The pope was speaking after a trip to Armenia.

Image: AP/Press Association Images

POPE FRANCIS SAID yesterday that Christians and the Roman Catholic Church should apologise to gay people and seek their forgiveness for the way they have been treated.

Speaking to reporters after he flew back to Rome from Armenia, the pope was asked if he agreed with comments by German Cardinal Reinhard Marx that the Church needed to say sorry for the way it has treated the gay community.

“We Christians have to apologise for so many things, not just for this (treatment of gay people), but we must ask for forgiveness,” he said.

Not just apologise – forgiveness.

“The questions is: if a person who has that condition, who has good will, and who looks for God, who are we to judge?” the pope added, repeating his famous “Who am I to judge?” remark about homosexuality made early in his papacy.

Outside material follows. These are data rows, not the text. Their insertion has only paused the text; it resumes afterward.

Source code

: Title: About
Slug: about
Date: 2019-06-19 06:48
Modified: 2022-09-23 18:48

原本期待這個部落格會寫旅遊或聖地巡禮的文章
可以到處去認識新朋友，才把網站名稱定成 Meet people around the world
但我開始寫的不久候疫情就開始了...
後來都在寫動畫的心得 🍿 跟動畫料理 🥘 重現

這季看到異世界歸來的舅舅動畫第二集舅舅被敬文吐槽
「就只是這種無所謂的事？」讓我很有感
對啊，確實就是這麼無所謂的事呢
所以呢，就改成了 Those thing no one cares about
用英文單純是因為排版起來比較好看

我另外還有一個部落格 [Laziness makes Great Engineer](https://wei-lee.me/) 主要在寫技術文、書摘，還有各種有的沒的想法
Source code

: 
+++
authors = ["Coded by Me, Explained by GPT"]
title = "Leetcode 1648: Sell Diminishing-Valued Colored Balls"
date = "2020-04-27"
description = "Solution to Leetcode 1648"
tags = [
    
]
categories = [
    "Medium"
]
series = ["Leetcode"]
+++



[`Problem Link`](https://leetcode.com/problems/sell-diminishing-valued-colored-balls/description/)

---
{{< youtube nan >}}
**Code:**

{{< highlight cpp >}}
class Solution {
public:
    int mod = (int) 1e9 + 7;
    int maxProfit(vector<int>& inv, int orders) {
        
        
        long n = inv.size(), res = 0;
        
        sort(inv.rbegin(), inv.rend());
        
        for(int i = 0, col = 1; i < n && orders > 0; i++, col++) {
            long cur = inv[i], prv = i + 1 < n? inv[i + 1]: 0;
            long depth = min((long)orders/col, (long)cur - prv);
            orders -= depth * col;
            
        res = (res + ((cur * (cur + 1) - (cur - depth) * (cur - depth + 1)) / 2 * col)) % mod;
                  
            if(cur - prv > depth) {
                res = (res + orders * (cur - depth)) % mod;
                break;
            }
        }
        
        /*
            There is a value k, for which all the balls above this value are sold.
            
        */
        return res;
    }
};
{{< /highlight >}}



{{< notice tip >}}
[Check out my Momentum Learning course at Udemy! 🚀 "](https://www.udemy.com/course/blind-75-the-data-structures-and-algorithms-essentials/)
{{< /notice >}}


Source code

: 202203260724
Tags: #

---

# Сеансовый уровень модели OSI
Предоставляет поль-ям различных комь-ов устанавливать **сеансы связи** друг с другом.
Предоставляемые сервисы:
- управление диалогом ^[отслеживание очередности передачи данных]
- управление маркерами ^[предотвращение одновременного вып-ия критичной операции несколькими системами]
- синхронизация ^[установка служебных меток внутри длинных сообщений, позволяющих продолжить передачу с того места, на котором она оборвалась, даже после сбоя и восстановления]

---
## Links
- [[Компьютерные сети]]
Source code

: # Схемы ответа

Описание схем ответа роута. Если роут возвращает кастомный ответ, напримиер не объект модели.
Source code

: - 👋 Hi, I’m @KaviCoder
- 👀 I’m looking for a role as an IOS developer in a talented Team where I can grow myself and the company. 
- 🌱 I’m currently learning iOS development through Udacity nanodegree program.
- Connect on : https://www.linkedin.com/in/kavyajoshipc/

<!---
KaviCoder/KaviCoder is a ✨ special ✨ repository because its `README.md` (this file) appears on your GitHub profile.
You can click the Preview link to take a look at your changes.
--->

That comment was one of the first indications that the Vatican under Pope Francis’ leadership would take a more conciliatory approach to the gay community, but also prompted criticism from the Church’s more conservative members.

Francis expanded his apology to also include other people who have faced discrimination.

I think that the Church not only should apologise… to a gay person whom it offended but it must also apologise to the poor as well, to the women who have been exploited, to children who have been forced to work.

The comments come just two weeks after the Orlando massacre at a gay nightclub in which 49 people were killed.

At the time the Holy See condemned the attack as a “homicidal folly and senseless hatred”.

“Mentality of the Crusades”

Pope Francis was speaking on his return from Armenia, where comments he made sparked off a row with the Turkish government.

Francis had referred to the mass killing of Armenians in World War I by the forces of the Ottoman Empire as “genocide”, a term strongly rejected by Turkey.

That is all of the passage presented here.